*Activity*.
Pictures in the entries below are to be left out; otherwise, reproduce exactly the lines from the first through the line containing "const fewFruit = ['🍏','🍊','🍌']".

[Extracted material Boundary: Start]

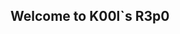 ## Welcome to K00l`s R3p0

<!--

- 💡 I’m currently working on ...
- 📙 I’m currently learning ...
- 💻 I’m looking to collaborate on Cybersecurity Projects
- ⚡ Interest/Motivations:  Keep in constant learning.
-->
##
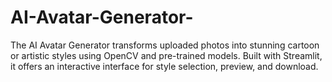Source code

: # AI-Avatar-Generator-
The AI Avatar Generator transforms uploaded photos into stunning cartoon or artistic styles using OpenCV and pre-trained models. Built with Streamlit, it offers an interactive interface for style selection, preview, and download.
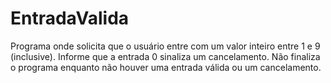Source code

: # EntradaValida
Programa onde solicita que o usuário entre com um valor inteiro entre 1 e 9 (inclusive). Informe que a entrada 0 sinaliza um cancelamento. Não finaliza o programa enquanto não houver uma entrada válida ou um cancelamento.
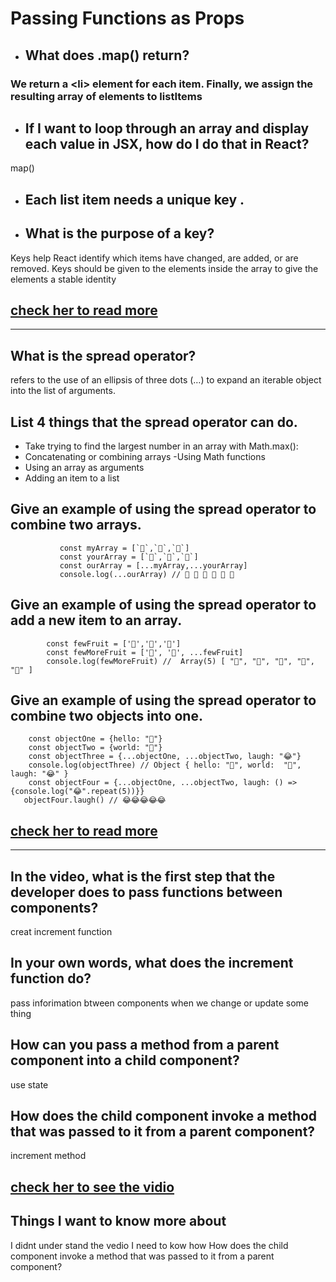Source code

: # Passing Functions as Props
- ## What does .map() return?
### We return a \<li> element for each item. Finally, we assign the resulting array of elements to listItems

- ## If I want to loop through an array and display each value in JSX, how do I do that in React?
map()

- ## Each list item needs a unique  key .
- ## What is the purpose of a key?
Keys help React identify which items have changed, are added, or are removed. Keys should be given to the elements inside the array to give the elements a stable identity


## [check her to read more ](https://reactjs.org/docs/lists-and-keys.html)
----------------------------------------------
## What is the spread operator?
refers to the use of an ellipsis of three dots (…) to expand an iterable object into the list of arguments.
## List 4 things that the spread operator can do.
- Take trying to find the largest number in an array with Math.max():
- Concatenating or combining arrays
-Using Math functions
- Using an array as arguments
- Adding an item to a list
## Give an example of using the spread operator to combine two arrays.
               const myArray = [`🤪`,`🐻`,`🎌`]
               const yourArray = [`🙂`,`🤗`,`🤩`]
               const ourArray = [...myArray,...yourArray]
               console.log(...ourArray) // 🤪 🐻 🎌 🙂 🤗 🤩

## Give an example of using the spread operator to add a new item to an array.
            const fewFruit = ['🍏','🍊','🍌']
            const fewMoreFruit = ['🍉', '🍍', ...fewFruit]
            console.log(fewMoreFruit) //  Array(5) [ "🍉", "🍍", "🍏", "🍊", "🍌" ]

## Give an example of using the spread operator to combine two objects into one.
        const objectOne = {hello: "🤪"}
        const objectTwo = {world: "🐻"}
        const objectThree = {...objectOne, ...objectTwo, laugh: "😂"}
        console.log(objectThree) // Object { hello: "🤪", world:  "🐻", laugh: "😂" }
        const objectFour = {...objectOne, ...objectTwo, laugh: () => {console.log("😂".repeat(5))}}
       objectFour.laugh() // 😂😂😂😂😂


 ## [check her to read more ](https://medium.com/coding-at-dawn/how-to-use-the-spread-operator-in-javascript-b9e4a8b06fab)
-------------------
## In the video, what is the first step that the developer does to pass functions between components?
creat  increment function
## In your own words, what does the increment function do?
pass inforimation btween components when we change or update some thing
## How can you pass a method from a parent component into a child component?
use state 
## How does the child component invoke a method that was passed to it from a parent component?
 increment method
 
## [check her to see the vidio ](https://www.youtube.com/watch?v=c05OL7XbwXU)
## Things I want to know more about
I didnt under stand the vedio I need to kow how How does the child component invoke a method that was passed to it from a parent component?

[Extracted material Boundary: End]

*Task response*.
 ## Welcome to K00l`s R3p0

<!--

- 💡 I’m currently working on ...
- 📙 I’m currently learning ...
- 💻 I’m looking to collaborate on Cybersecurity Projects
- ⚡ Interest/Motivations:  Keep in constant learning.
-->
##
Source code

: # AI-Avatar-Generator-
The AI Avatar Generator transforms uploaded photos into stunning cartoon or artistic styles using OpenCV and pre-trained models. Built with Streamlit, it offers an interactive interface for style selection, preview, and download.
Source code

: # EntradaValida
Programa onde solicita que o usuário entre com um valor inteiro entre 1 e 9 (inclusive). Informe que a entrada 0 sinaliza um cancelamento. Não finaliza o programa enquanto não houver uma entrada válida ou um cancelamento.
Source code

: # Passing Functions as Props
- ## What does .map() return?
### We return a \<li> element for each item. Finally, we assign the resulting array of elements to listItems

- ## If I want to loop through an array and display each value in JSX, how do I do that in React?
map()

- ## Each list item needs a unique  key .
- ## What is the purpose of a key?
Keys help React identify which items have changed, are added, or are removed. Keys should be given to the elements inside the array to give the elements a stable identity


## [check her to read more ](https://reactjs.org/docs/lists-and-keys.html)
----------------------------------------------
## What is the spread operator?
refers to the use of an ellipsis of three dots (…) to expand an iterable object into the list of arguments.
## List 4 things that the spread operator can do.
- Take trying to find the largest number in an array with Math.max():
- Concatenating or combining arrays
-Using Math functions
- Using an array as arguments
- Adding an item to a list
## Give an example of using the spread operator to combine two arrays.
               const myArray = [`🤪`,`🐻`,`🎌`]
               const yourArray = [`🙂`,`🤗`,`🤩`]
               const ourArray = [...myArray,...yourArray]
               console.log(...ourArray) // 🤪 🐻 🎌 🙂 🤗 🤩

## Give an example of using the spread operator to add a new item to an array.
            const fewFruit = ['🍏','🍊','🍌']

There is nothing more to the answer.